When using METHOD_BUFFERED, the IO Manager determines how much information to copy over by looking at IoStatus.information, which is set by the driver dispatch routine called. It’s important to know that a driver should fill this member not to the size of the buffer that they want to return, but to the amount of content they actual wrote into the buffer, because the IO Manager does not initialize the buffer returned and if you haven’t actually used all the buffer, you may leak information.

Other Resources About Windows Driver Exploitation

We highly recommend Ilja Van Sprundel’s amazing talk about common driver mistakes:

Possible Exploration and Future Targets

This driver must parse commands that arrive from the printer, and this seems like an interesting candidate for fuzzing and could possibly open up printer->driver RCEs/LPEs. A quick look at the strings with search for reply brings up: 

It seems that there are nine Reply packet handlers, which are not enough for fuzzing, but maybe manually auditing.
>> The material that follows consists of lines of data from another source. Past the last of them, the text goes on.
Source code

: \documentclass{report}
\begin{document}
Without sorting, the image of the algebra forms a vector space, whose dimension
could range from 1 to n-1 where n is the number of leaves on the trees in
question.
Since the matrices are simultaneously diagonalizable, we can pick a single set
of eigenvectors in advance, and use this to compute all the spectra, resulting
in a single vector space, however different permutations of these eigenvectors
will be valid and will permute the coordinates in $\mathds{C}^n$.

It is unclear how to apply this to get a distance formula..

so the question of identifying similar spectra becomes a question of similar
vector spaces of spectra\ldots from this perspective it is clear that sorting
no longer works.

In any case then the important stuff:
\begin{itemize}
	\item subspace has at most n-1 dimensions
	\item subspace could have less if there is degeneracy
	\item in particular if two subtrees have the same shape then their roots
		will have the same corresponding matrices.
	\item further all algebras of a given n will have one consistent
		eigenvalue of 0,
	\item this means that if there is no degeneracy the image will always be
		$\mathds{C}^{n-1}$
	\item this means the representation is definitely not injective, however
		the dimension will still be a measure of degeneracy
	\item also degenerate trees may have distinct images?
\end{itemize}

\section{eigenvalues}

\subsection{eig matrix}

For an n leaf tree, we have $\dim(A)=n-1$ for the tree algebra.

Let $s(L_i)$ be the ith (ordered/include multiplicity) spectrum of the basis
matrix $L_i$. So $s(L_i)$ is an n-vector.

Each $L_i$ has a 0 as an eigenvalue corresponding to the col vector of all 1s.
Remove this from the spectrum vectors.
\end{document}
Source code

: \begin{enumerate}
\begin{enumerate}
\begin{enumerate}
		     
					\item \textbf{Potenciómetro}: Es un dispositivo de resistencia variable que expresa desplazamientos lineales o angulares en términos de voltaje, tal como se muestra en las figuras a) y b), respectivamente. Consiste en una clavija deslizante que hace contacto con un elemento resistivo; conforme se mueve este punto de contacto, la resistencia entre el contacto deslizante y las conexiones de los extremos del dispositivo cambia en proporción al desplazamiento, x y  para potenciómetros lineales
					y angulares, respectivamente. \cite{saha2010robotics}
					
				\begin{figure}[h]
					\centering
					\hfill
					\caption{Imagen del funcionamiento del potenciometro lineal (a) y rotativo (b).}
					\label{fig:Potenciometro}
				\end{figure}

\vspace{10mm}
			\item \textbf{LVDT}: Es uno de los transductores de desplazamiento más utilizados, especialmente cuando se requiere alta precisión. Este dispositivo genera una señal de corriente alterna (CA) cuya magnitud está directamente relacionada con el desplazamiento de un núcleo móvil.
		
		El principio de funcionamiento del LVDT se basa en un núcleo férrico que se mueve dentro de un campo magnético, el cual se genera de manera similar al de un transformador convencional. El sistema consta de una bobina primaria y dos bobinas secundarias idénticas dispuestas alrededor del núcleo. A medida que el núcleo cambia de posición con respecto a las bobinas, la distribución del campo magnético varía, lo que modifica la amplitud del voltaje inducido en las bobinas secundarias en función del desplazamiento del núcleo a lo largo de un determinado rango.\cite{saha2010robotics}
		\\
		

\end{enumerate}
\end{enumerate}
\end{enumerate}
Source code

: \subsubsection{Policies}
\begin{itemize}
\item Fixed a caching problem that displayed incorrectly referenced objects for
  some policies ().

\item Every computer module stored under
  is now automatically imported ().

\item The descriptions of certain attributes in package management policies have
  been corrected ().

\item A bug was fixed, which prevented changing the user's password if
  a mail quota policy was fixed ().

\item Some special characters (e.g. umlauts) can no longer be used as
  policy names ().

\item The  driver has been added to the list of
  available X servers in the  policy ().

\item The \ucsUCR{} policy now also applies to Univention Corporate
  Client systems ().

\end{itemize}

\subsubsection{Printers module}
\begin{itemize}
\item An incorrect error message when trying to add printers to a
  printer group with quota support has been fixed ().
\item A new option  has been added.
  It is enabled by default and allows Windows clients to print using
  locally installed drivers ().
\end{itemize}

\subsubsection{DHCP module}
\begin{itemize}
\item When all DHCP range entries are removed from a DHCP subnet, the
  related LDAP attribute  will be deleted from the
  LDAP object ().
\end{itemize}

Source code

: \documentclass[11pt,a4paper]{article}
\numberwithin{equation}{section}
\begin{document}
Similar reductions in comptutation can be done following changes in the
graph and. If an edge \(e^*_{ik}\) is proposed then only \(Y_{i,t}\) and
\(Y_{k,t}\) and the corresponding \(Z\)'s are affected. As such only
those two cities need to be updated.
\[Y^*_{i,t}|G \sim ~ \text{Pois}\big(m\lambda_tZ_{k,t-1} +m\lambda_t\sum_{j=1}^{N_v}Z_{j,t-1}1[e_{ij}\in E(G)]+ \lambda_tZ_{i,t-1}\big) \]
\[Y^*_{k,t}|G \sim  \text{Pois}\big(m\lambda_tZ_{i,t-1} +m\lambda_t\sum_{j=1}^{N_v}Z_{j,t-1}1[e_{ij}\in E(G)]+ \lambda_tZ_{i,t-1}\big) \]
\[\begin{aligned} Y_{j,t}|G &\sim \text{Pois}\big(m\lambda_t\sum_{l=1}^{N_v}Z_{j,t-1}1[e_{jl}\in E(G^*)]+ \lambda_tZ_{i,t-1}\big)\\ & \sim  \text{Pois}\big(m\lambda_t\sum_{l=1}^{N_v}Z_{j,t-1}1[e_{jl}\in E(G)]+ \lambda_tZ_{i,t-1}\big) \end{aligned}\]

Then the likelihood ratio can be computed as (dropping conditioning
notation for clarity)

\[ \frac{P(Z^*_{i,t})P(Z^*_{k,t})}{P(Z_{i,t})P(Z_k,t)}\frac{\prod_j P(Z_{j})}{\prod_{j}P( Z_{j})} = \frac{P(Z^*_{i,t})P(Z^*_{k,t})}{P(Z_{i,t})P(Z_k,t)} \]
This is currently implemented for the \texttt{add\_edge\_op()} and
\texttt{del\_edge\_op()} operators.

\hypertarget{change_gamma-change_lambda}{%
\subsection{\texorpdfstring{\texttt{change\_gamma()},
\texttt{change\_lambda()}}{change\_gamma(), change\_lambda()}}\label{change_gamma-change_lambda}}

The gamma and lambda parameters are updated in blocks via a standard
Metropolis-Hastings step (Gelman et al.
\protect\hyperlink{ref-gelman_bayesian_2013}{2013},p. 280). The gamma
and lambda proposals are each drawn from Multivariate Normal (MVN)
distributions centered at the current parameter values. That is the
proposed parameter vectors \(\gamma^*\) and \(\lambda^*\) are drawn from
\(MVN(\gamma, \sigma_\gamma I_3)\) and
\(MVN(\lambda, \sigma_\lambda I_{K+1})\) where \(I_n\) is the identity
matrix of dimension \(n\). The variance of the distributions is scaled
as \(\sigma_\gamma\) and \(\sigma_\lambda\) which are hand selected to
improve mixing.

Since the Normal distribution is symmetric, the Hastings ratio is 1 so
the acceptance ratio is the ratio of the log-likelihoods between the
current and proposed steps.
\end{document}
This, however, is out of the scope of this guide, as it is out of reach of a user mode program.

In this analysis, we audited one of the three drivers. The other two drivers are lower-level drivers in the device stack responsible for implementing interaction with the USB port to read and write messages. A potential area for more bugs would be cancellable IRPs, though we suspect that it uses cancel-safe IRP queues, but there could be cancellable IRP problems when passing IRPs down the device stack onto lower level drivers, etc.

In this analysis we focused on specific printer drivers that were publicly distributed, but the methodology used in this blog post is applicable to most drivers and is hopefully of use to those who are planning to audit a driver. Using these strategies and methodologies, you can find driver-specific bugs and possible vulnerabilities that could open up security concerns for your infrastructure and user devices.